Labels can be populated directly from the source of data (like a database record or an Excel spreadsheet), or can be added by an enrichment.

Note

Labels were previously referred to as facets in the Squirro UI. You will still see references to facets in the code, and in some places within the Squirro UI. All facets can be treated as labels.

Terminology Note#

Throughout the Squirro user interface and API, labels may have different names depending on the context. They can also be referred to as keywords or even tags. As noted above, they are also called facets in some places, particularly within Squirro code.

A keyword is a key/value pair that is given to an individual item. Hence, in that context, it’s discussed as a keyword (API) or a tag (User Interface).

Using Labels#

This section shows how the different data types of labels affect their usage in queries and dashboards.

Labels are typically set up within a project using a facets.json file used by the data loader.

Overview#

Once data is added to a project, labels can be found on the left side of the search screen. Hovering over one of the dropdowns will show the different values for that label, and the number of items which have each value. Selecting one of the label values shown performs a drilldown to only show the items which include that specific label value.

image1

Labels can also be visualized by a dashboard widget.

image2

Searching Label Values#

General Information on basic search syntax, as well as the different types of searches supported by Squirro can be found on the Query Processing page.

String Labels#

Searchable String Labels

String labels which have the Searchable property set to True will have all of the values stored within that label available for full text search.

For example, if a document contains the value “United States of America” within a searchable string label, the document will be returned by a search for the term “America”, or a search for “States”.

In addition to full text search, the values in searchable string labels are also available for exact value searches (see below).

Non-Searchable String Labels

While values in non-searchable string labels are not available for full text search, searches for exact label values can be run against values in non-searchable string labels.

Searching for an exact label value is done by specifying the name of the label, then a colon, then the exact name of the label value to search for, with no spaces between. If the value to search for includes spaces, the value must be enclosed in quotes.

Company:Enron
Person:"John Smith"
"First Name":John

In this example, documents which include other variations of Enron, such as “Enron, Inc.”, “Enron Corp”, or any other variation will not be returned as results.

Another consequence of not being searchable is that non-searchable string labels cannot be used for sorting alphabetically based on label values.

Datetime Labels#

Similarly to string labels, you can search for a document which has a specific value within a datetime label.

When using a date string in a search, the date string must be quoted

2016-04-04T00:00:00 --> "2016-04-04T00:00:00"
date_facet:"2016-04-04T00:00:00"

Searches for ranges of values within datetime labels can also be done by using the “>” or “<” operators.

date_facet >= "2016-02-01T00:00:00"

Numeric Labels#

Exact numeric values can be searched for with the usual colon syntax:

int_facet:3
float_facet:12.73

Just like datetime labels, searches for ranges of values within numeric labels can also be done by using the “>” or “<” operators.

int_facet > 2
float_facet <= 20

Using Labels in Dashboards#

Labels are the source for rich dashboard charts and filters.
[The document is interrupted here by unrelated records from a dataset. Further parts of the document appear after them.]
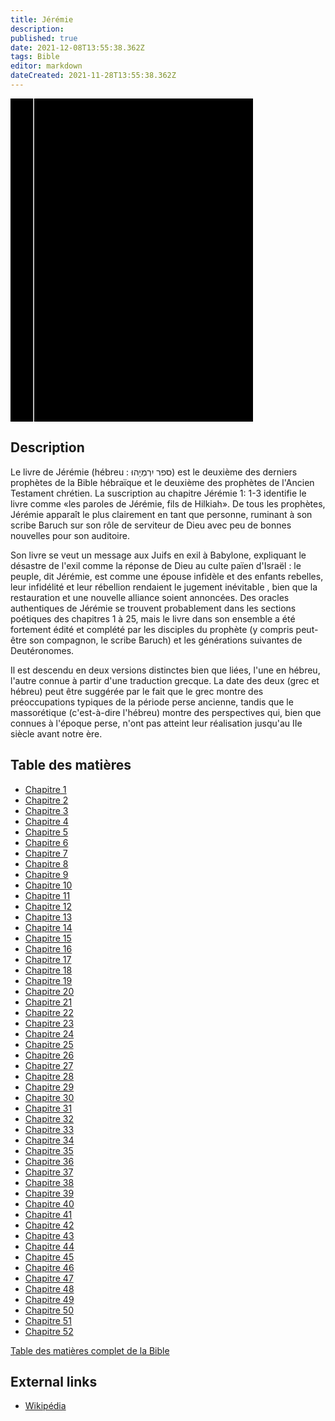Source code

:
 ```yaml
---
title: Jérémie
description: 
published: true
date: 2021-12-08T13:55:38.362Z
tags: Bible
editor: markdown
dateCreated: 2021-11-28T13:55:38.362Z
---
```


<div class="urantiapedia-book-front urantiapedia-book-bible">
<svg xmlns="http://www.w3.org/2000/svg"
	width="102.6mm" height="136.8mm"
	viewBox="0 0 102.6 136.8" version="1.1">
	<g transform="translate(-7,-5)">
		<rect width="9.6" height="136.8" x="7" y="5" />
		<rect width="96.9" height="136.8" x="17" y="5" />
		<text style="font-size:5px" x="61" y="22">LA BIBLE</text>
		<text style="font-size:4px" x="61" y="125">French Louis Segond Bible, 1910</text>
		<text style="font-size:9px" x="61" y="60">Jérémie</text>
	</g>
</svg>
</div>

## Description


Le livre de Jérémie (hébreu : ספר יִרְמְיָהוּ) est le deuxième des derniers prophètes de la Bible hébraïque et le deuxième des prophètes de l'Ancien Testament chrétien. La suscription au chapitre Jérémie 1: 1-3 identifie le livre comme «les paroles de Jérémie, fils de Hilkiah». De tous les prophètes, Jérémie apparaît le plus clairement en tant que personne, ruminant à son scribe Baruch sur son rôle de serviteur de Dieu avec peu de bonnes nouvelles pour son auditoire.

Son livre se veut un message aux Juifs en exil à Babylone, expliquant le désastre de l'exil comme la réponse de Dieu au culte païen d'Israël : le peuple, dit Jérémie, est comme une épouse infidèle et des enfants rebelles, leur infidélité et leur rébellion rendaient le jugement inévitable , bien que la restauration et une nouvelle alliance soient annoncées. Des oracles authentiques de Jérémie se trouvent probablement dans les sections poétiques des chapitres 1 à 25, mais le livre dans son ensemble a été fortement édité et complété par les disciples du prophète (y compris peut-être son compagnon, le scribe Baruch) et les générations suivantes de Deutéronomes.

Il est descendu en deux versions distinctes bien que liées, l'une en hébreu, l'autre connue à partir d'une traduction grecque. La date des deux (grec et hébreu) ​​peut être suggérée par le fait que le grec montre des préoccupations typiques de la période perse ancienne, tandis que le massorétique (c'est-à-dire l'hébreu) ​​montre des perspectives qui, bien que connues à l'époque perse, n'ont pas atteint leur réalisation jusqu'au IIe siècle avant notre ère. 

## Table des matières

- [Chapitre 1](/fr/Bible/Jeremiah/1)
- [Chapitre 2](/fr/Bible/Jeremiah/2)
- [Chapitre 3](/fr/Bible/Jeremiah/3)
- [Chapitre 4](/fr/Bible/Jeremiah/4)
- [Chapitre 5](/fr/Bible/Jeremiah/5)
- [Chapitre 6](/fr/Bible/Jeremiah/6)
- [Chapitre 7](/fr/Bible/Jeremiah/7)
- [Chapitre 8](/fr/Bible/Jeremiah/8)
- [Chapitre 9](/fr/Bible/Jeremiah/9)
- [Chapitre 10](/fr/Bible/Jeremiah/10)
- [Chapitre 11](/fr/Bible/Jeremiah/11)
- [Chapitre 12](/fr/Bible/Jeremiah/12)
- [Chapitre 13](/fr/Bible/Jeremiah/13)
- [Chapitre 14](/fr/Bible/Jeremiah/14)
- [Chapitre 15](/fr/Bible/Jeremiah/15)
- [Chapitre 16](/fr/Bible/Jeremiah/16)
- [Chapitre 17](/fr/Bible/Jeremiah/17)
- [Chapitre 18](/fr/Bible/Jeremiah/18)
- [Chapitre 19](/fr/Bible/Jeremiah/19)
- [Chapitre 20](/fr/Bible/Jeremiah/20)
- [Chapitre 21](/fr/Bible/Jeremiah/21)
- [Chapitre 22](/fr/Bible/Jeremiah/22)
- [Chapitre 23](/fr/Bible/Jeremiah/23)
- [Chapitre 24](/fr/Bible/Jeremiah/24)
- [Chapitre 25](/fr/Bible/Jeremiah/25)
- [Chapitre 26](/fr/Bible/Jeremiah/26)
- [Chapitre 27](/fr/Bible/Jeremiah/27)
- [Chapitre 28](/fr/Bible/Jeremiah/28)
- [Chapitre 29](/fr/Bible/Jeremiah/29)
- [Chapitre 30](/fr/Bible/Jeremiah/30)
- [Chapitre 31](/fr/Bible/Jeremiah/31)
- [Chapitre 32](/fr/Bible/Jeremiah/32)
- [Chapitre 33](/fr/Bible/Jeremiah/33)
- [Chapitre 34](/fr/Bible/Jeremiah/34)
- [Chapitre 35](/fr/Bible/Jeremiah/35)
- [Chapitre 36](/fr/Bible/Jeremiah/36)
- [Chapitre 37](/fr/Bible/Jeremiah/37)
- [Chapitre 38](/fr/Bible/Jeremiah/38)
- [Chapitre 39](/fr/Bible/Jeremiah/39)
- [Chapitre 40](/fr/Bible/Jeremiah/40)
- [Chapitre 41](/fr/Bible/Jeremiah/41)
- [Chapitre 42](/fr/Bible/Jeremiah/42)
- [Chapitre 43](/fr/Bible/Jeremiah/43)
- [Chapitre 44](/fr/Bible/Jeremiah/44)
- [Chapitre 45](/fr/Bible/Jeremiah/45)
- [Chapitre 46](/fr/Bible/Jeremiah/46)
- [Chapitre 47](/fr/Bible/Jeremiah/47)
- [Chapitre 48](/fr/Bible/Jeremiah/48)
- [Chapitre 49](/fr/Bible/Jeremiah/49)
- [Chapitre 50](/fr/Bible/Jeremiah/50)
- [Chapitre 51](/fr/Bible/Jeremiah/51)
- [Chapitre 52](/fr/Bible/Jeremiah/52)

[Table des matières complet de la Bible](/fr/index/bible)


## External links

- [Wikipédia](https://en.wikipedia.org/wiki/Book_of_Jeremiah)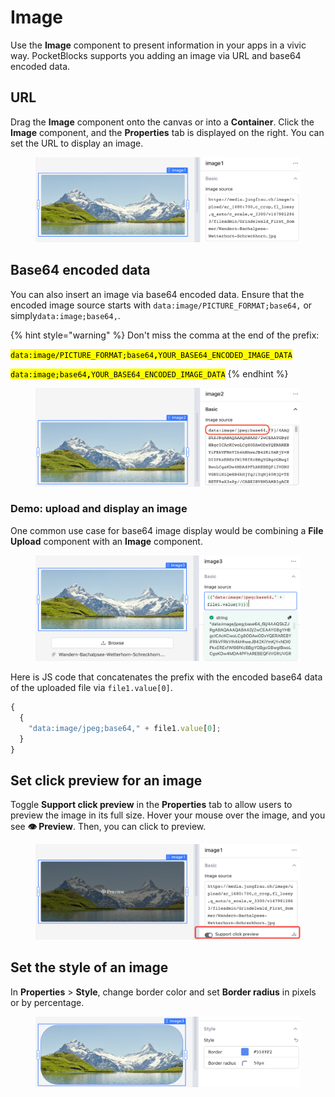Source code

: # Image

Use the **Image** component to present information in your apps in a vivic way. PocketBlocks supports you adding an image via URL and base64 encoded data.

## URL

Drag the **Image** component onto the canvas or into a **Container**. Click the **Image** component, and the **Properties** tab is displayed on the right. You can set the URL to display an image.

<figure><img src="../../.gitbook/assets/build-apps/component-guides/image/01.png" alt=""><figcaption></figcaption></figure>

## Base64 encoded data

You can also insert an image via base64 encoded data. Ensure that the encoded image source starts with `data:image/PICTURE_FORMAT;base64,` or simply`data:image;base64,`.

{% hint style="warning" %}
Don't miss the comma at the end of the prefix:

<mark style="background-color:yellow;">`data:image/PICTURE_FORMAT;base64`</mark><mark style="background-color:yellow;">**`,`**</mark><mark style="background-color:yellow;">`YOUR_BASE64_ENCODED_IMAGE_DATA`</mark>

<mark style="background-color:yellow;">`data:image;base64`</mark><mark style="background-color:yellow;">**`,`**</mark><mark style="background-color:yellow;">`YOUR_BASE64_ENCODED_IMAGE_DATA`</mark>
{% endhint %}

<figure><img src="../../.gitbook/assets/build-apps/component-guides/image/02.png" alt=""><figcaption></figcaption></figure>

### Demo: upload and display an image

One common use case for base64 image display would be combining a **File Upload** component with an **Image** component.

<figure><img src="../../.gitbook/assets/build-apps/component-guides/image/03.png" alt=""><figcaption></figcaption></figure>

Here is JS code that concatenates the prefix with the encoded base64 data of the uploaded file via `file1.value[0]`.

```javascript
{
  {
    "data:image/jpeg;base64," + file1.value[0];
  }
}
```

## Set click preview for an image

Toggle **Support click preview** in the **Properties** tab to allow users to preview the image in its full size. Hover your mouse over the image, and you see **👁 Preview**. Then, you can click to preview.

<figure><img src="../../.gitbook/assets/build-apps/component-guides/image/04.png" alt=""><figcaption></figcaption></figure>

## Set the style of an image

In **Properties** > **Style**, change border color and set **Border radius** in pixels or by percentage.

<figure><img src="../../.gitbook/assets/build-apps/component-guides/image/05.png" alt=""><figcaption></figcaption></figure>
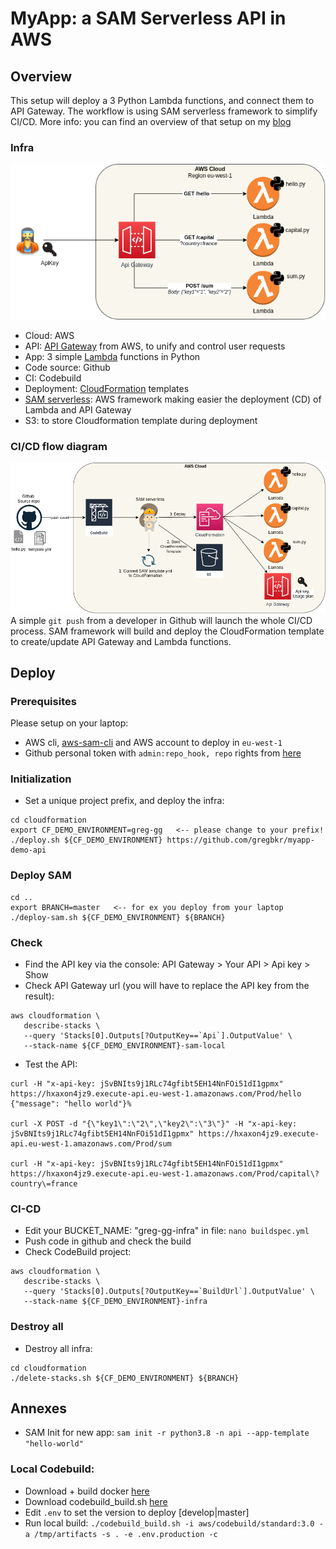 # MyApp: a SAM Serverless API in AWS

## Overview
This setup will deploy a 3 Python Lambda functions, and connect them to API Gateway.
The workflow is using SAM serverless framework to simplify CI/CD.
More info: you can find an overview of that setup on my [blog](https://greg.satoshi.tech/)


### Infra
![Infra](./.github/images/myapp-api-infra.png)
- Cloud: AWS
- API: [API Gateway](https://aws.amazon.com/api-gateway) from AWS, to unify and control user requests
- App: 3 simple [Lambda](https://aws.amazon.com/lambda/) functions in Python
- Code source: Github
- CI: Codebuild
- Deployment: [CloudFormation](https://aws.amazon.com/cloudformation) templates
- [SAM serverless](https://aws.amazon.com/serverless/sam): AWS framework making easier the deployment (CD) of Lambda and API Gateway
- S3: to store Cloudformation template during deployment


### CI/CD flow diagram

![CI/CD](./.github/images/myapp-api-cicd.png)
A simple `git push` from a developer in Github will launch the whole CI/CD process. SAM framework will build and deploy the CloudFormation template to create/update API Gateway and Lambda functions.


## Deploy

### Prerequisites
Please setup on your laptop:
- AWS cli, [aws-sam-cli](https://docs.aws.amazon.com/serverless-application-model/latest/developerguide/serverless-sam-cli-install.html) and AWS account to deploy in `eu-west-1`
- Github personal token with `admin:repo_hook, repo` rights from [here](https://github.com/settings/tokens)


### Initialization
- Set a unique project prefix, and deploy the infra:
```
cd cloudformation
export CF_DEMO_ENVIRONMENT=greg-gg   <-- please change to your prefix!
./deploy.sh ${CF_DEMO_ENVIRONMENT} https://github.com/gregbkr/myapp-demo-api
```


### Deploy SAM
```
cd ..
export BRANCH=master   <-- for ex you deploy from your laptop
./deploy-sam.sh ${CF_DEMO_ENVIRONMENT} ${BRANCH}
```

### Check
- Find the API key via the console: API Gateway > Your API > Api key > Show
- Check API Gateway url (you will have to replace the API key from the result): 
```
aws cloudformation \
   describe-stacks \
   --query 'Stacks[0].Outputs[?OutputKey==`Api`].OutputValue' \
   --stack-name ${CF_DEMO_ENVIRONMENT}-sam-local
```
- Test the API: 
```
curl -H "x-api-key: jSvBNIts9j1RLc74gfibt5EH14NnFOi51dI1gpmx" https://hxaxon4jz9.execute-api.eu-west-1.amazonaws.com/Prod/hello
{"message": "hello world"}%

curl -X POST -d "{\"key1\":\"2\",\"key2\":\"3\"}" -H "x-api-key: jSvBNIts9j1RLc74gfibt5EH14NnFOi51dI1gpmx" https://hxaxon4jz9.execute-api.eu-west-1.amazonaws.com/Prod/sum

curl -H "x-api-key: jSvBNIts9j1RLc74gfibt5EH14NnFOi51dI1gpmx" https://hxaxon4jz9.execute-api.eu-west-1.amazonaws.com/Prod/capital\?country\=france
```

### CI-CD
- Edit your BUCKET_NAME: "greg-gg-infra" in file: `nano buildspec.yml` 
- Push code in github and check the build
- Check CodeBuild project:
```
aws cloudformation \
   describe-stacks \
   --query 'Stacks[0].Outputs[?OutputKey==`BuildUrl`].OutputValue' \
   --stack-name ${CF_DEMO_ENVIRONMENT}-infra
```

### Destroy all
- Destroy all infra: 
```
cd cloudformation
./delete-stacks.sh ${CF_DEMO_ENVIRONMENT} ${BRANCH}
```

## Annexes
- SAM Init for new app: `sam init -r python3.8 -n api --app-template "hello-world"`

### Local Codebuild: 
- Download + build docker [here](https://github.com/aws/aws-codebuild-docker-images/tree/master/ubuntu/standard/3.0)
- Download codebuild_build.sh [here](https://github.com/aws/aws-codebuild-docker-images/blob/master/local_builds/codebuild_build.sh)
- Edit `.env` to set the version to deploy [develop|master]
- Run local build: `./codebuild_build.sh -i aws/codebuild/standard:3.0 -a /tmp/artifacts -s . -e .env.production -c`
Each label type opens up different capabilities in the dashboards.

String Labels#

When using a string label in a dashboard, the selected visualization will most often be used to show how many documents include each possible value of that label.

Datetime Labels#

For widgets that show changes in information over time, such as line charts, datetime labels can be used in place of the creation date for the document to determine the X-axis position of a result on the line chart.

Numeric Labels#

Numeric labels can be used in dashboard widgets to either visualize the data in the numeric label directly, or visualize an aggregation of the numeric data based on common values within another label.

Visualizing Label Values Directly#

When numeric label values are visualized directly, the visualization behaves similarly to a string label, and the different values within the numeric label are shown by the widget.

In many cases, a better option is to use a pipelet that breaks the numeric label data out into ranges (<1, 1-10, 10-50, 50+, etc.).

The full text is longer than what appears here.